Dana Carvey in Blue Thunder: The Complete Series (Photo: Warner Archive)

The executives at ABC believed that Blue Thunder was popular enough to warrant a TV series, so a mere eight months after the film bowed, a weekly series hit primetime. Gone was any hint of the military-industrial complex trappings of the movie, as well as any sociopolitical ponderings. Instead, this is strictly an action series, and a pretty feeble one at that. Aside from the title whirlybird, this has no relation to the movie, with new pilots in the form of veteran Frank Chaney (James Farentino) and rookie partner Clinton Wonderlove (Dana Carvey) and the addition of a ground support team comprised of Bubba Kelsey and Ski Butowski. Bubba and Ski are played by former NFL stars Bubba Smith and Dick Butkus, and their supposedly humorous banter has the power to make ears bleed. The other series regular is Sandy McPeak as Chaney’s grouchy superior (look for Kelly Preston guest-starring in one episode as his college-age daughter), but his character proves to be as much of a one-dimensional dullard as the rest. The plots are pedestrian and predictable; the aerial footage is fine, but that’s only because they kept lifting it from the movie. It also didn’t help that two weeks after this program’s debut, CBS countered with its own super-copter show, Airwolf. That series lasted four seasons and 80 episodes; Blue Thunder lasted only three months and 11 episodes.

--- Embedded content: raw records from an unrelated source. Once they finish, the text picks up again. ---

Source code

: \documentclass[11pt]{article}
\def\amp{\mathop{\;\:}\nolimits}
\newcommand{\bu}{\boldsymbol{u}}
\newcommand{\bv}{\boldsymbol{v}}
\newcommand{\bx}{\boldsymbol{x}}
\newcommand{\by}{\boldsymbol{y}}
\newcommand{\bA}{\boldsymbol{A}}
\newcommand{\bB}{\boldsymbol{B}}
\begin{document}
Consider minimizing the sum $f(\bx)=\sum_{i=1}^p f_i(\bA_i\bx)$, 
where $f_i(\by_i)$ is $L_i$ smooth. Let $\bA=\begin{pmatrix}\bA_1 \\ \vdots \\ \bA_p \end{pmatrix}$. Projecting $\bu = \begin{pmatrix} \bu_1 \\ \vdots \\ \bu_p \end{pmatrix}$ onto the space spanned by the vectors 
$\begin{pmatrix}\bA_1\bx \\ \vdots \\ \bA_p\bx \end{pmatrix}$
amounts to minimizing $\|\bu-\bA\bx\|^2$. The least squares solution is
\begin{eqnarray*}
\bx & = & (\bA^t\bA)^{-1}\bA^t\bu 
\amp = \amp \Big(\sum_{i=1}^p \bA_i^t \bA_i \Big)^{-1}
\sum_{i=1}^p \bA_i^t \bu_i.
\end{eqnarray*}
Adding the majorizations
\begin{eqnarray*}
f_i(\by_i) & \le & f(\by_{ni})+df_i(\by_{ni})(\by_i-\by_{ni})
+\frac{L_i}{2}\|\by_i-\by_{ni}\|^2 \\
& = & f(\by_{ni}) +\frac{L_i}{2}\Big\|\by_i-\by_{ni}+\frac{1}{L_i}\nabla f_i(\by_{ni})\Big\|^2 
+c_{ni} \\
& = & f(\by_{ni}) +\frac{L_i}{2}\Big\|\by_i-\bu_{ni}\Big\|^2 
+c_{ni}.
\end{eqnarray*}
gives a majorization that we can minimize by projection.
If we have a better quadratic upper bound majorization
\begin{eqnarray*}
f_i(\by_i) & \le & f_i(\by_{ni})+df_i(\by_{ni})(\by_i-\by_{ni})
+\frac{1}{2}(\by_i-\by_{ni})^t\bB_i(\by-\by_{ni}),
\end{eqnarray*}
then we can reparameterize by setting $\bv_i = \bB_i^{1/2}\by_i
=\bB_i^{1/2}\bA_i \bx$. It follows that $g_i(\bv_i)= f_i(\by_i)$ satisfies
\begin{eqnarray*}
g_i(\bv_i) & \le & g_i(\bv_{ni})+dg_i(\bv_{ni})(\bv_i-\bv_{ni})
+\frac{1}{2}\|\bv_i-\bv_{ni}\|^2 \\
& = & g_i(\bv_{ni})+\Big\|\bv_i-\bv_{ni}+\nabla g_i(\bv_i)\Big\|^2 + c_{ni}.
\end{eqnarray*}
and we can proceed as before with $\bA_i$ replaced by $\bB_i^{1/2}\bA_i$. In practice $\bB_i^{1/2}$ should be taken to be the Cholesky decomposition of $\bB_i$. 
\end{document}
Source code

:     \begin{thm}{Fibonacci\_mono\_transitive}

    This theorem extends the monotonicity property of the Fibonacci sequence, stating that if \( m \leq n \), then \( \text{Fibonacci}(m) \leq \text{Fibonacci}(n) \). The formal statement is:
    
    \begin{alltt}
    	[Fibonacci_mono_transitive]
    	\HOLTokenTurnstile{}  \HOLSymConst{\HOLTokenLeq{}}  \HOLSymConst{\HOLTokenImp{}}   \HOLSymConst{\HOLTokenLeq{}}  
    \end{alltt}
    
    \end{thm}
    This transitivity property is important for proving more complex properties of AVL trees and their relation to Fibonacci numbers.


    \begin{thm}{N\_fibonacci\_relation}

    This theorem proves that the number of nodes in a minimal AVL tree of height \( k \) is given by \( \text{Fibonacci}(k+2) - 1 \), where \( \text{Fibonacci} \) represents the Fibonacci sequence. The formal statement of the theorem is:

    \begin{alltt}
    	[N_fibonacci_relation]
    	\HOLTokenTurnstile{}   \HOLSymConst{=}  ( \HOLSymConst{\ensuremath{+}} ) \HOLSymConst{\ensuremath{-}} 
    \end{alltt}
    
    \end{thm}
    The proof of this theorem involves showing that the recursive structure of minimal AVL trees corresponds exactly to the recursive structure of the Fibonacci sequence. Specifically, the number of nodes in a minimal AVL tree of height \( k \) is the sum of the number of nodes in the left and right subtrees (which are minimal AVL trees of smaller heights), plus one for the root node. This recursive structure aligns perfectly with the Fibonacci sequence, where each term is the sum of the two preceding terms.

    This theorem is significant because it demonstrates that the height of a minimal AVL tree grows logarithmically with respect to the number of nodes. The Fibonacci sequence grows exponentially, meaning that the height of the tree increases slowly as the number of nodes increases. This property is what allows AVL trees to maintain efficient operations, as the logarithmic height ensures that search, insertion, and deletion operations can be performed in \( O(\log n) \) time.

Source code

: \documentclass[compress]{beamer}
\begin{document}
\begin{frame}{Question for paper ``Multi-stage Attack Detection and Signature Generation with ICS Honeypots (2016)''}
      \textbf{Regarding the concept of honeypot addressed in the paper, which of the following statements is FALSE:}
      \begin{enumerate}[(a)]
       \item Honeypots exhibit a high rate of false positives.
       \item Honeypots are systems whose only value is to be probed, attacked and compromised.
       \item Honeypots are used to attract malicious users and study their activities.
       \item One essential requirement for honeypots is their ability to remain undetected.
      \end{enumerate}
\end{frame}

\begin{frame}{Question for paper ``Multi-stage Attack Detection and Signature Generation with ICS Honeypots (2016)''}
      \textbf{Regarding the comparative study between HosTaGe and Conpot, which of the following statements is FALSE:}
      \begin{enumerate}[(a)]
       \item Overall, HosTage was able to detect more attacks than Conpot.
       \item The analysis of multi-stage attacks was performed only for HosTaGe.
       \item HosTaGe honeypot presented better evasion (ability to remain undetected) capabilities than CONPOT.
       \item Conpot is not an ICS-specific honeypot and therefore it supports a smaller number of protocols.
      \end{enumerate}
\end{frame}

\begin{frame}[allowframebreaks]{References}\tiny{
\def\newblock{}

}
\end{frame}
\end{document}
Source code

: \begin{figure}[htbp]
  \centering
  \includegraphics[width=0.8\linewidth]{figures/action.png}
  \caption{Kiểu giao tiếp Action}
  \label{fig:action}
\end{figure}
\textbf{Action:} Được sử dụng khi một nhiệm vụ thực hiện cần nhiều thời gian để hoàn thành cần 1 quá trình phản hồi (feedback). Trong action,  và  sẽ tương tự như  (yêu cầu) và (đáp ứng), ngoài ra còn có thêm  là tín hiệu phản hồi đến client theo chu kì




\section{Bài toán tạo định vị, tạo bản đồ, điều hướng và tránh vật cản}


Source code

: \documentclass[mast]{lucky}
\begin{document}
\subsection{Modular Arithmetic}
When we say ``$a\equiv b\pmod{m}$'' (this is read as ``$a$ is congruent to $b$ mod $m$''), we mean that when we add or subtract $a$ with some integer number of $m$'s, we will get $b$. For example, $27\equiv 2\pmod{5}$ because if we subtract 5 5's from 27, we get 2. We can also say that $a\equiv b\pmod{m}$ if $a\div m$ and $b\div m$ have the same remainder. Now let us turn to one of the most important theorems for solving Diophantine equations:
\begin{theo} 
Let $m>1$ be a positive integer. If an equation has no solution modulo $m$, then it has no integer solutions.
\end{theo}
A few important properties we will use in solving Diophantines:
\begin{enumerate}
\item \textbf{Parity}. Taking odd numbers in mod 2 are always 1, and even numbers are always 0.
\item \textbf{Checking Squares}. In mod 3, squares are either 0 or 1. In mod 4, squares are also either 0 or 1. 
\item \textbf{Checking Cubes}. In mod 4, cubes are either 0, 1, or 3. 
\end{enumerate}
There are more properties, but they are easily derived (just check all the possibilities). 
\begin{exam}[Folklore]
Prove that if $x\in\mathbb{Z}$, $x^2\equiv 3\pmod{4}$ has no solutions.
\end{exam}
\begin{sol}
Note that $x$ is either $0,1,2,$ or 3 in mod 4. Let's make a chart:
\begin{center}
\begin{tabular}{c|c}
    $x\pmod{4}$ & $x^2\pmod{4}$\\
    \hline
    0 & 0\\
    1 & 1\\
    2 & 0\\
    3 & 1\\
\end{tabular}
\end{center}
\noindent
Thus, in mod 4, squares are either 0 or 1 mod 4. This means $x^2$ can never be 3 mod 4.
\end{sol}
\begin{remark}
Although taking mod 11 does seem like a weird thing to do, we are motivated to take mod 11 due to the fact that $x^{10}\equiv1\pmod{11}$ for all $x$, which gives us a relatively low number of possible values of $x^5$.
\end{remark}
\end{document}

A TV Guide plug from back in the day

Extras in the 4K edition of Blue Thunder (the movie) include archival audio commentary by Badham, film editor Frank Morriss, and motion control supervisor Hoyt Yeatman; an archival three-part making-of feature; new interviews with Badham, McDowell, and co-star Candy Clark; and an extended scene. There are no extras on the Blu-ray release of Blue Thunder (the series).

Movie: ★★★

Series: ★½

Kristen Wiig and Rose Byrne in Bridesmaids (Photo: Universal)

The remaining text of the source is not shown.